I’m currently facing a decision about the Database technology I want to use for a personal project of mine. I thought I’d blog about it here, I usually write things down to try and figure my way through, this time I just thought I’d share it.
Currently I am using AWS DynamoDB which is a great tool and I really like using. It fits in the AWS tech stack very nicely and essentially means that I don’t have to care about scaling because AWS will handle most or all of that for me. It means for a very easy life. However, the problem that I have with it is that it is a NoSQL platform. This means that in order to be using it the way it should be used then you have to think about it as a very different beast from your typical RDBMS solution. Things like Joins and relationships in a NoSQL solution are completely out of place and generally will cause issues for you down the line, especially if you are expecting to hit incredibly high performance.
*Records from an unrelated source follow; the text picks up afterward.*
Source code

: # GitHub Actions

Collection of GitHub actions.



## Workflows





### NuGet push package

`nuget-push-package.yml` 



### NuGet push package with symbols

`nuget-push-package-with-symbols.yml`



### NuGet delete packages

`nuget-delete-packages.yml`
It’s a little bit like trying to use the edge of a hammer to screw in a screw in a piece of wood, you could probably do it, but you really shouldn’t.
The reason I am thinking about this is that, I started of with DynamoDB and everything is fine, but the more I dive into the domain model, the more I find that things are not as simple as I would have liked. Or, more specifically, I find that my domain needs to have relationships between different domain components and I need a way of maintaining those relationships through updates.
The scenario I have is, I have a user who is subscribed. This user subscribes to a learning path. This learning path may be updated over time with either new materials or new entries. I want to be able to propagate that update to all users who are on that learning path so they can take advantage of it. In a NoSQL context this means that I need a job which will manually merge the new learning path into a users profile and hopefully I won’t blat the evidence/notes or anything else that they’ve logged against various pieces of that. In an RDBMS context this problem becomes much simpler, I can add entries to a learning path easily enough without any risk to anything being deleted, the only time this could occur is if I allow learning paths to have components deleted. I don’t think I need to allow this, and if all else fails I can do a boolean delete so that it isn’t really gone, referential integrity is maintained and the notes and evidence are still available through a more central aspect of the users dashboard.
Right now I’m still fairly early in the development of this, changing from NoSQL to RDBMS is going to be difficult but is achievable. The longer I leave it though then the more I cludge in and the harder it becomes to actually make the changes that I need to make.
Typically I’ve gone for NoSQL solutions simply for ease of use and ease of getting started, but honestly, right now, I’m not sure that is a good thing anymore.
I think I’m pretty much set on making the shift. To play devils advocate though, I could move any user added content out of the learning path and do a join in the front end code to match up entries with components. See I already don’t like this, I’m adding complexity to my code to accommodate the fact that my technology stack isn’t suitable for the domain. I’m sure there are a lot of ways I could make this “fit”, but just because I can doesn’t make it right, and if the cost is complexity when a simpler solution exists then I have got to choose simplicity.
In my minds eye I think part of the problem is that I view RDBMS solutions as intense solutions which are costly. And in many ways they can be, however they are absolutely more than performant for what I need and if needs must then I can scale these out. Tech has managed to come an incredible distance on RDBMS technology, I’m pretty certain it’s more than suited to my purposes. As long as I avoid doing catastrophically stupid things like putting logic in the database, that would be bad.
One of the other benefits of using an RDBMS solution is that currently DynamoDB cannot be setup for different environments without doing something different each time, by this I mean that it’s the same DynamoDB instance for local, development, test and live. This is terrible and requires a lot of work to deal with. At least with the RDBMS solution I’ll be tackling that pretty much right out of the box.
Ok, I’m pretty happy about where I am going with this now. I hope that was useful for you too. I find that writing out my thoughts like this can really help me to figure out the best way of moving forwards, the benefit here is that you get to see this too.
Edit — 22/02/2017
I’ve now started implementing this database change and there are a few things coming out that are probably worth mentioning. None of these changes the fact that I currently feel that using an RDBMS solution is the right way to go, but it’s just extra complexity to consider and further evidence for making these decisions sooner rather than later. Putting off this decision would cause more pain later on.
Some things that I have to now consider are the fact that in my NoSQL schema, if I have embedded entities of some form, these now need to go through the correct normalisation process. This means that I need joining tables for many things. This is in fact what I was expecting to happen, but it is a stark reminder that it isn’t as simple as changing a few keywords in your entity classes (I’m using JPA) and then creating just the basic tables. Now I need to worry about keys, referential integrity and what the right way of modelling these relationships is. It’s worth keeping this in mind because it’s the kind of thing that could be ignored.